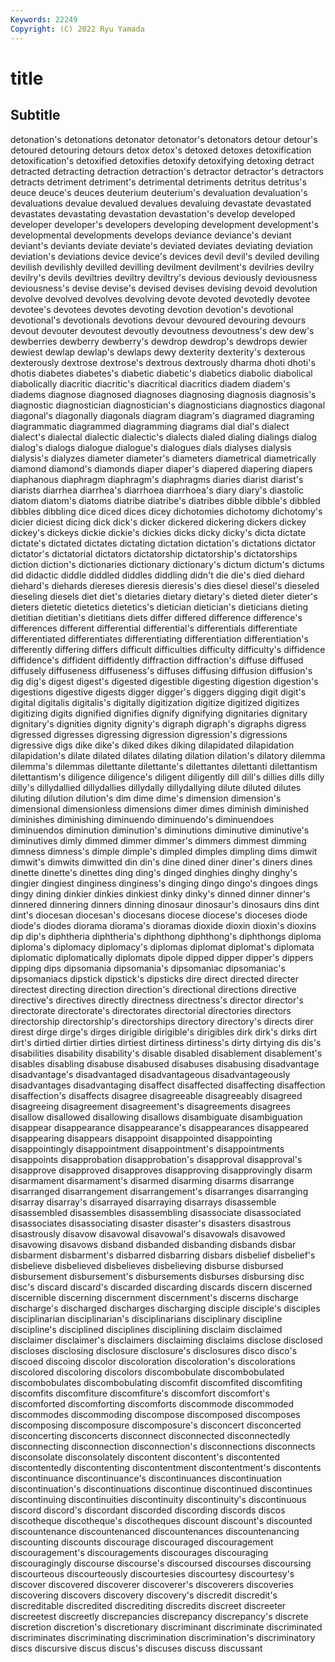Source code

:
 ```yaml
---
Keywords: 22249
Copyright: (C) 2022 Ryu Yamada
---
```



# title

## Subtitle
 detonation's detonations detonator detonator's detonators detour
detour's detoured detouring detours detox detox's detoxed detoxes detoxification detoxification's
detoxified detoxifies detoxify detoxifying detoxing detract detracted detracting detraction detraction's
detractor detractor's detractors detracts detriment detriment's detrimental detriments detritus detritus's
deuce deuce's deuces deuterium deuterium's devaluation devaluation's devaluations devalue devalued
devalues devaluing devastate devastated devastates devastating devastation devastation's develop developed
developer developer's developers developing development development's developmental developments develops deviance
deviance's deviant deviant's deviants deviate deviate's deviated deviates deviating deviation
deviation's deviations device device's devices devil devil's deviled deviling devilish
devilishly devilled devilling devilment devilment's devilries devilry devilry's devils deviltries
deviltry deviltry's devious deviously deviousness deviousness's devise devise's devised devises
devising devoid devolution devolve devolved devolves devolving devote devoted devotedly
devotee devotee's devotees devotes devoting devotion devotion's devotional devotional's devotionals
devotions devour devoured devouring devours devout devouter devoutest devoutly devoutness
devoutness's dew dew's dewberries dewberry dewberry's dewdrop dewdrop's dewdrops dewier
dewiest dewlap dewlap's dewlaps dewy dexterity dexterity's dexterous dexterously dextrose
dextrose's dextrous dextrously dharma dhoti dhoti's dhotis diabetes diabetes's diabetic
diabetic's diabetics diabolic diabolical diabolically diacritic diacritic's diacritical diacritics diadem
diadem's diadems diagnose diagnosed diagnoses diagnosing diagnosis diagnosis's diagnostic diagnostician
diagnostician's diagnosticians diagnostics diagonal diagonal's diagonally diagonals diagram diagram's diagramed
diagraming diagrammatic diagrammed diagramming diagrams dial dial's dialect dialect's dialectal
dialectic dialectic's dialects dialed dialing dialings dialog dialog's dialogs dialogue
dialogue's dialogues dials dialyses dialysis dialysis's dialyzes diameter diameter's diameters
diametrical diametrically diamond diamond's diamonds diaper diaper's diapered diapering diapers
diaphanous diaphragm diaphragm's diaphragms diaries diarist diarist's diarists diarrhea diarrhea's
diarrhoea diarrhoea's diary diary's diastolic diatom diatom's diatoms diatribe diatribe's
diatribes dibble dibble's dibbled dibbles dibbling dice diced dices dicey
dichotomies dichotomy dichotomy's dicier diciest dicing dick dick's dicker dickered
dickering dickers dickey dickey's dickeys dickie dickie's dickies dicks dicky
dicky's dicta dictate dictate's dictated dictates dictating dictation dictation's dictations
dictator dictator's dictatorial dictators dictatorship dictatorship's dictatorships diction diction's dictionaries
dictionary dictionary's dictum dictum's dictums did didactic diddle diddled diddles
diddling didn't die die's died diehard diehard's diehards diereses dieresis
dieresis's dies diesel diesel's dieseled dieseling diesels diet diet's dietaries
dietary dietary's dieted dieter dieter's dieters dietetic dietetics dietetics's dietician
dietician's dieticians dieting dietitian dietitian's dietitians diets differ differed difference
difference's differences different differential differential's differentials differentiate differentiated differentiates differentiating
differentiation differentiation's differently differing differs difficult difficulties difficulty difficulty's diffidence
diffidence's diffident diffidently diffraction diffraction's diffuse diffused diffusely diffuseness diffuseness's
diffuses diffusing diffusion diffusion's dig dig's digest digest's digested digestible
digesting digestion digestion's digestions digestive digests digger digger's diggers digging
digit digit's digital digitalis digitalis's digitally digitization digitize digitized digitizes
digitizing digits dignified dignifies dignify dignifying dignitaries dignitary dignitary's dignities
dignity dignity's digraph digraph's digraphs digress digressed digresses digressing digression
digression's digressions digressive digs dike dike's diked dikes diking dilapidated
dilapidation dilapidation's dilate dilated dilates dilating dilation dilation's dilatory dilemma
dilemma's dilemmas dilettante dilettante's dilettantes dilettanti dilettantism dilettantism's diligence diligence's
diligent diligently dill dill's dillies dills dilly dilly's dillydallied dillydallies
dillydally dillydallying dilute diluted dilutes diluting dilution dilution's dim dime
dime's dimension dimension's dimensional dimensionless dimensions dimer dimes diminish diminished
diminishes diminishing diminuendo diminuendo's diminuendoes diminuendos diminution diminution's diminutions diminutive
diminutive's diminutives dimly dimmed dimmer dimmer's dimmers dimmest dimming dimness
dimness's dimple dimple's dimpled dimples dimpling dims dimwit dimwit's dimwits
dimwitted din din's dine dined diner diner's diners dines dinette
dinette's dinettes ding ding's dinged dinghies dinghy dinghy's dingier dingiest
dinginess dinginess's dinging dingo dingo's dingoes dings dingy dining dinkier
dinkies dinkiest dinky dinky's dinned dinner dinner's dinnered dinnering dinners
dinning dinosaur dinosaur's dinosaurs dins dint dint's diocesan diocesan's diocesans
diocese diocese's dioceses diode diode's diodes diorama diorama's dioramas dioxide
dioxin dioxin's dioxins dip dip's diphtheria diphtheria's diphthong diphthong's diphthongs
diploma diploma's diplomacy diplomacy's diplomas diplomat diplomat's diplomata diplomatic diplomatically
diplomats dipole dipped dipper dipper's dippers dipping dips dipsomania dipsomania's
dipsomaniac dipsomaniac's dipsomaniacs dipstick dipstick's dipsticks dire direct directed directer
directest directing direction direction's directional directions directive directive's directives directly
directness directness's director director's directorate directorate's directorates directorial directories directors
directorship directorship's directorships directory directory's directs direr direst dirge dirge's
dirges dirigible dirigible's dirigibles dirk dirk's dirks dirt dirt's dirtied
dirtier dirties dirtiest dirtiness dirtiness's dirty dirtying dis dis's disabilities
disability disability's disable disabled disablement disablement's disables disabling disabuse disabused
disabuses disabusing disadvantage disadvantage's disadvantaged disadvantageous disadvantageously disadvantages disadvantaging disaffect
disaffected disaffecting disaffection disaffection's disaffects disagree disagreeable disagreeably disagreed disagreeing
disagreement disagreement's disagreements disagrees disallow disallowed disallowing disallows disambiguate disambiguation
disappear disappearance disappearance's disappearances disappeared disappearing disappears disappoint disappointed disappointing
disappointingly disappointment disappointment's disappointments disappoints disapprobation disapprobation's disapproval disapproval's disapprove
disapproved disapproves disapproving disapprovingly disarm disarmament disarmament's disarmed disarming disarms
disarrange disarranged disarrangement disarrangement's disarranges disarranging disarray disarray's disarrayed disarraying
disarrays disassemble disassembled disassembles disassembling disassociate disassociated disassociates disassociating disaster
disaster's disasters disastrous disastrously disavow disavowal disavowal's disavowals disavowed disavowing
disavows disband disbanded disbanding disbands disbar disbarment disbarment's disbarred disbarring
disbars disbelief disbelief's disbelieve disbelieved disbelieves disbelieving disburse disbursed disbursement
disbursement's disbursements disburses disbursing disc disc's discard discard's discarded discarding
discards discern discerned discernible discerning discernment discernment's discerns discharge discharge's
discharged discharges discharging disciple disciple's disciples disciplinarian disciplinarian's disciplinarians disciplinary
discipline discipline's disciplined disciplines disciplining disclaim disclaimed disclaimer disclaimer's disclaimers
disclaiming disclaims disclose disclosed discloses disclosing disclosure disclosure's disclosures disco
disco's discoed discoing discolor discoloration discoloration's discolorations discolored discoloring discolors
discombobulate discombobulated discombobulates discombobulating discomfit discomfited discomfiting discomfits discomfiture discomfiture's
discomfort discomfort's discomforted discomforting discomforts discommode discommoded discommodes discommoding discompose
discomposed discomposes discomposing discomposure discomposure's disconcert disconcerted disconcerting disconcerts disconnect
disconnected disconnectedly disconnecting disconnection disconnection's disconnections disconnects disconsolate disconsolately discontent
discontent's discontented discontentedly discontenting discontentment discontentment's discontents discontinuance discontinuance's discontinuances
discontinuation discontinuation's discontinuations discontinue discontinued discontinues discontinuing discontinuities discontinuity discontinuity's
discontinuous discord discord's discordant discorded discording discords discos discotheque discotheque's
discotheques discount discount's discounted discountenance discountenanced discountenances discountenancing discounting discounts
discourage discouraged discouragement discouragement's discouragements discourages discouraging discouragingly discourse discourse's
discoursed discourses discoursing discourteous discourteously discourtesies discourtesy discourtesy's discover discovered
discoverer discoverer's discoverers discoveries discovering discovers discovery discovery's discredit discredit's
discreditable discredited discrediting discredits discreet discreeter discreetest discreetly discrepancies discrepancy
discrepancy's discrete discretion discretion's discretionary discriminant discriminate discriminated discriminates discriminating
discrimination discrimination's discriminatory discs discursive discus discus's discuses discuss discussant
☆ ☆ ☆
Above are the lines; repeat exactly the ones from the line containing "dewiest dewlap dewlap's" down to the line containing "dichotomies dichotomy dichotomy's", both inclusive.

dewiest dewlap dewlap's dewlaps dewy dexterity dexterity's dexterous dexterously dextrose
dextrose's dextrous dextrously dharma dhoti dhoti's dhotis diabetes diabetes's diabetic
diabetic's diabetics diabolic diabolical diabolically diacritic diacritic's diacritical diacritics diadem
diadem's diadems diagnose diagnosed diagnoses diagnosing diagnosis diagnosis's diagnostic diagnostician
diagnostician's diagnosticians diagnostics diagonal diagonal's diagonally diagonals diagram diagram's diagramed
diagraming diagrammatic diagrammed diagramming diagrams dial dial's dialect dialect's dialectal
dialectic dialectic's dialects dialed dialing dialings dialog dialog's dialogs dialogue
dialogue's dialogues dials dialyses dialysis dialysis's dialyzes diameter diameter's diameters
diametrical diametrically diamond diamond's diamonds diaper diaper's diapered diapering diapers
diaphanous diaphragm diaphragm's diaphragms diaries diarist diarist's diarists diarrhea diarrhea's
diarrhoea diarrhoea's diary diary's diastolic diatom diatom's diatoms diatribe diatribe's
diatribes dibble dibble's dibbled dibbles dibbling dice diced dices dicey
dichotomies dichotomy dichotomy's dicier diciest dicing dick dick's dicker dickered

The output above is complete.